**Assignment**: Only lines with the string "different" are wanted. Pull them out of the data.

Data items:
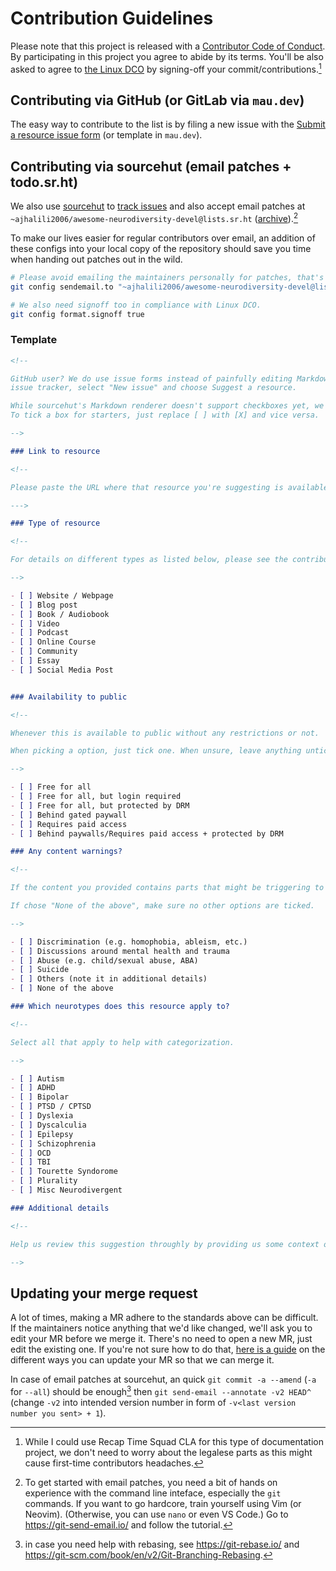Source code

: # Contribution Guidelines

Please note that this project is released with a [Contributor Code of Conduct](CODE_OF_CONDUCT.md).
By participating in this project you agree to abide by its terms. You'll be also asked to agree to
[the Linux DCO](https://developercertificate.org) by signing-off your commit/contributions.[^1]

## Contributing via GitHub (or GitLab via `mau.dev`)

The easy way to contribute to the list is by filing a new issue with the [Submit a resource issue form](https://github.com/Community-Lores/awesome-neurodiversity/issues/new?assignees=ajhalili2006&labels=enhancement%2Cdocumentation&template=suggest-resource.yml)
(or template in `mau.dev`).

## Contributing via sourcehut (email patches + todo.sr.ht)

We also use [sourcehut](https://sourcehut.org) to [track issues](https://todo.sr.ht/~ajhalili2006/awesome-neurodiversity) and also accept email patches at `~ajhalili2006/awesome-neurodiversity-devel@lists.sr.ht` ([archive](https://lists.sr.ht/~ajhalili2006/awesome-neurodiversity-devel)).[^3]

To make our lives easier for regular contributors over email, an addition of these configs into your local copy of the repository should save you time when handing out patches out in the wild.

```bash
# Please avoid emailing the maintainers personally for patches, that's bad pratice in OSS community.
git config sendemail.to "~ajhalili2006/awesome-neurodiversity-devel@lists.sr.ht"

# We also need signoff too in compliance with Linux DCO.
git config format.signoff true
```

### Template

```md
<!--

GitHub user? We do use issue forms instead of painfully editing Markdown files. Go to the GitHub mirror's
issue tracker, select "New issue" and choose Suggest a resource.

While sourcehut's Markdown renderer doesn't support checkboxes yet, we still need it once we enabled issue tracker mirroring between services in the future.
To tick a box for starters, just replace [ ] with [X] and vice versa.

-->

### Link to resource

<!-- 

Please paste the URL where that resource you're suggesting is available over the internet. If it's a book, an Amazon URL is fine.

--->

### Type of resource

<!--

For details on different types as listed below, please see the contributing guidelines within the repository but they're self-explanatory by the way.

-->

- [ ] Website / Webpage
- [ ] Blog post
- [ ] Book / Audiobook
- [ ] Video
- [ ] Podcast
- [ ] Online Course
- [ ] Community
- [ ] Essay
- [ ] Social Media Post


### Availability to public

<!--

Whenever this is available to public without any restrictions or not.

When picking a option, just tick one. When unsure, leave anything unticked and we'll note it.

-->

- [ ] Free for all
- [ ] Free for all, but login required
- [ ] Free for all, but protected by DRM
- [ ] Behind gated paywall
- [ ] Requires paid access
- [ ] Behind paywalls/Requires paid access + protected by DRM

### Any content warnings?

<!--

If the content you provided contains parts that might be triggering to some, please label it as such.

If chose "None of the above", make sure no other options are ticked.

-->

- [ ] Discrimination (e.g. homophobia, ableism, etc.)
- [ ] Discussions around mental health and trauma
- [ ] Abuse (e.g. child/sexual abuse, ABA)
- [ ] Suicide
- [ ] Others (note it in additional details)
- [ ] None of the above

### Which neurotypes does this resource apply to?

<!--

Select all that apply to help with categorization.

-->

- [ ] Autism
- [ ] ADHD
- [ ] Bipolar
- [ ] PTSD / CPTSD
- [ ] Dyslexia
- [ ] Dyscalculia
- [ ] Epilepsy
- [ ] Schizophrenia
- [ ] OCD
- [ ] TBI
- [ ] Tourette Syndorome
- [ ] Plurality
- [ ] Misc Neurodivergent

### Additional details

<!--

Help us review this suggestion throughly by providing us some context or even a bit of summary.

-->

```

## Updating your merge request

A lot of times, making a MR adhere to the standards above can be difficult.
If the maintainers notice anything that we'd like changed, we'll ask you to
edit your MR before we merge it. There's no need to open a new MR, just edit
the existing one. If you're not sure how to do that,
[here is a guide](https://github.com/RichardLitt/knowledge/blob/master/github/amending-a-commit-guide.md)
on the different ways you can update your MR so that we can merge it.

In case of email patches at sourcehut, an quick `git commit -a --amend` (`-a` for `--all`) should be enough[^2] then `git send-email --annotate -v2 HEAD^` (change `-v2` into intended version number in form of `-v<last version number you sent> + 1`).

[^1]: While I could use Recap Time Squad CLA for this type of documentation project, we don't need to worry about the legalese parts as this might cause first-time contributors headaches.
[^2]: in case you need help with rebasing, see <https://git-rebase.io/> and <https://git-scm.com/book/en/v2/Git-Branching-Rebasing>.
[^3]: To get started with email patches, you need a bit of hands on experience with the command line inteface, especially the `git` commands. If you want to go hardcore, train yourself using Vim (or Neovim). (Otherwise, you can use `nano` or even VS Code.) Go to <https://git-send-email.io/> and follow the tutorial.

**Result of this exercise**:
For details on different types as listed below, please see the contributing guidelines within the repository but they're self-explanatory by the way.
on the different ways you can update your MR so that we can merge it.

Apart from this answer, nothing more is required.